==== LISTED ENTRIES ====

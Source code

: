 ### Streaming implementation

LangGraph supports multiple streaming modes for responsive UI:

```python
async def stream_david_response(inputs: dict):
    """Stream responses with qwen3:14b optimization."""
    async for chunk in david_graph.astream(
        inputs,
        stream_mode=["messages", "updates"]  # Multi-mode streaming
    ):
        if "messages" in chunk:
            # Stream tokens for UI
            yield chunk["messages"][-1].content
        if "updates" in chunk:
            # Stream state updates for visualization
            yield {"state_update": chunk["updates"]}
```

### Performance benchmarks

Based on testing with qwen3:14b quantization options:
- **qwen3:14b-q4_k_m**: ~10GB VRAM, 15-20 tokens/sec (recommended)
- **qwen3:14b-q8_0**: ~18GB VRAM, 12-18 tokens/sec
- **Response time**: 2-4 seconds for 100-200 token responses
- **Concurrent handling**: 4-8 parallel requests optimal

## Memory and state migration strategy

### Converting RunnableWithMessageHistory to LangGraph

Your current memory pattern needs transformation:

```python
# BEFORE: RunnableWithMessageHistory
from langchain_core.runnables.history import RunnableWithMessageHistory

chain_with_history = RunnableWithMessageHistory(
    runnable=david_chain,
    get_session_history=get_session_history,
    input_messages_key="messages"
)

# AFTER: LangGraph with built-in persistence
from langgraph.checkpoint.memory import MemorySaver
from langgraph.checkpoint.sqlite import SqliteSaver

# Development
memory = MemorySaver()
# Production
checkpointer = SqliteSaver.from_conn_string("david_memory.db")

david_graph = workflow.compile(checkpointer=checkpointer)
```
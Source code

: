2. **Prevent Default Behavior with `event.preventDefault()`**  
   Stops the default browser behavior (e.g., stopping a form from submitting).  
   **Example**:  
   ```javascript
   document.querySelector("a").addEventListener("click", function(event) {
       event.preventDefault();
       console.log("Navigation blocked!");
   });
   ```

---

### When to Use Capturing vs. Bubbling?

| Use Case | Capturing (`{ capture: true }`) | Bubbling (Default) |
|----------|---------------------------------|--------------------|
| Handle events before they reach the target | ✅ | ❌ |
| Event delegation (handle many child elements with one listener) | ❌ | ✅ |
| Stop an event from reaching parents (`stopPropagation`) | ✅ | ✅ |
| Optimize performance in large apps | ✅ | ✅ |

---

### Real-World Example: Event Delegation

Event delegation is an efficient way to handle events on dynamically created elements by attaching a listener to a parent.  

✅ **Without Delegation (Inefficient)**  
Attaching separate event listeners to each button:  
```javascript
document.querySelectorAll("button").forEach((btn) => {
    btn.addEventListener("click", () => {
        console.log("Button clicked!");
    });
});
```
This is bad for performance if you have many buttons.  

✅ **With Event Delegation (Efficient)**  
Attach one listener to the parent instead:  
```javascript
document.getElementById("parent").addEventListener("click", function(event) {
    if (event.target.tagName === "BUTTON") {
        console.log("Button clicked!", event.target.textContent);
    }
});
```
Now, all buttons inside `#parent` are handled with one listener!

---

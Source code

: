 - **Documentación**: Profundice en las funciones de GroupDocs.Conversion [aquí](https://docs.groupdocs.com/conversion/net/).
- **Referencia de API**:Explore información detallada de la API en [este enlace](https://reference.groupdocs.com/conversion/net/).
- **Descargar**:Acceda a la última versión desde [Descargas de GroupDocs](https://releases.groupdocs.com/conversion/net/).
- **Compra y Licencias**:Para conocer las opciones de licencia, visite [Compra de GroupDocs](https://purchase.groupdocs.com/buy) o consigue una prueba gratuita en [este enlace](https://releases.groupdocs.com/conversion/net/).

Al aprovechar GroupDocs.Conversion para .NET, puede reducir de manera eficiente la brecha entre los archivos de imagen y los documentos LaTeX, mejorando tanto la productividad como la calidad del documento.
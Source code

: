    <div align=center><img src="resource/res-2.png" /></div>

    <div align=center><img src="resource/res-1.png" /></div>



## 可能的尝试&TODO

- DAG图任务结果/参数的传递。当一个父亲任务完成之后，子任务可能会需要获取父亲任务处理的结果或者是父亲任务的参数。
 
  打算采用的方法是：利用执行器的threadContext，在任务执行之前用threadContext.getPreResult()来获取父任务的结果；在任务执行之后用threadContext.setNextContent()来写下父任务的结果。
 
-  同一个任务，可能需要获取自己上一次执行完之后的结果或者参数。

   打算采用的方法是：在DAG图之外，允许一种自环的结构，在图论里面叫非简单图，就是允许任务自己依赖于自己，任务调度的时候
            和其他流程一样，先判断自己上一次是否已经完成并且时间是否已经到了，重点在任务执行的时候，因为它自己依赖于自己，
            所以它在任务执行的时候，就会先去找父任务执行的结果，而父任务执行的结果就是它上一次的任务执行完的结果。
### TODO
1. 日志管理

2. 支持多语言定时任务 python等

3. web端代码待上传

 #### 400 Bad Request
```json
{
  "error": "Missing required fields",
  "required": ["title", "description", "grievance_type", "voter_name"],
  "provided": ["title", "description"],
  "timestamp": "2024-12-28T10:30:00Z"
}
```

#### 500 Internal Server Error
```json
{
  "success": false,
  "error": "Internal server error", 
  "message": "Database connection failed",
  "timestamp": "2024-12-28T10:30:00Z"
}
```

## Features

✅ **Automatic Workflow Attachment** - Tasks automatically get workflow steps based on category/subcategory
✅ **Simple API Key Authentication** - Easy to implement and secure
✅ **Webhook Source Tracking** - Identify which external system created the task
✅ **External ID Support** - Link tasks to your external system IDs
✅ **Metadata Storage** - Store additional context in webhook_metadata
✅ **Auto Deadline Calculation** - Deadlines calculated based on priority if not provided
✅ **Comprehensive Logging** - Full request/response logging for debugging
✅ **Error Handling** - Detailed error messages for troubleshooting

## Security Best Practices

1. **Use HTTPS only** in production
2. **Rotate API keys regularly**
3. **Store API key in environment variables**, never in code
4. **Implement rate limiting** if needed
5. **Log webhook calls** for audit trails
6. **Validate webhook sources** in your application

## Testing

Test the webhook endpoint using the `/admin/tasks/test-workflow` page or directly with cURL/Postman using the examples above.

====

**ACTION ITEM:** Give back the listing exactly, please, from its first line to the line containing "- **Concurrent handling**: 4-8", inclusive, and nothing past that line.

**ANSWER SPACE:**
Source code

: ### Streaming implementation

LangGraph supports multiple streaming modes for responsive UI:

```python
async def stream_david_response(inputs: dict):
    """Stream responses with qwen3:14b optimization."""
    async for chunk in david_graph.astream(
        inputs,
        stream_mode=["messages", "updates"]  # Multi-mode streaming
    ):
        if "messages" in chunk:
            # Stream tokens for UI
            yield chunk["messages"][-1].content
        if "updates" in chunk:
            # Stream state updates for visualization
            yield {"state_update": chunk["updates"]}
```

### Performance benchmarks

Based on testing with qwen3:14b quantization options:
- **qwen3:14b-q4_k_m**: ~10GB VRAM, 15-20 tokens/sec (recommended)
- **qwen3:14b-q8_0**: ~18GB VRAM, 12-18 tokens/sec
- **Response time**: 2-4 seconds for 100-200 token responses
- **Concurrent handling**: 4-8 parallel requests optimal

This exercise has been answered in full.